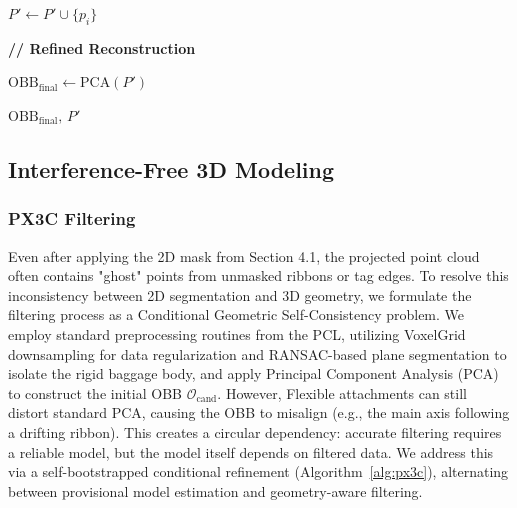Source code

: \begin{algorithm}[t]
\begin{algorithmic}[1]

        \State $P' \gets P' \cup \{p_i\}$

    \EndIf

\EndFor

\State \textbf{// Refined Reconstruction}

\State $\mathrm{OBB}_{\text{final}} \gets \mathrm{PCA}(P')$

\State \Return $\mathrm{OBB}_{\text{final}},\,P'$

\end{algorithmic}
\end{algorithm}

\subsection{Interference-Free 3D Modeling}
\subsubsection{PX3C Filtering}
Even after applying the 2D mask from Section 4.1, the projected point cloud often contains "ghost" points from unmasked ribbons or tag edges. To resolve this inconsistency between 2D segmentation and 3D geometry, we formulate the filtering process as a Conditional Geometric Self-Consistency problem. We employ standard preprocessing routines from the PCL, utilizing VoxelGrid downsampling for data regularization and RANSAC-based plane segmentation to isolate the rigid baggage body, and apply Principal Component Analysis (PCA) to construct the initial OBB $\mathcal{O}_{\text{cand}}$. However, Flexible attachments can still distort standard PCA, causing the OBB to misalign (e.g., the main axis following a drifting ribbon). This creates a circular dependency: accurate filtering requires a reliable model, but the model itself depends on filtered data. We address this via a self-bootstrapped conditional refinement (Algorithm~\ref{alg:px3c}), alternating between provisional model estimation and geometry-aware filtering.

========

## Assignment:
Scan the entries above and copy each line where "gets" occurs.

## Solution for this task:
        \State $P' \gets P' \cup \{p_i\}$
\State $\mathrm{OBB}_{\text{final}} \gets \mathrm{PCA}(P')$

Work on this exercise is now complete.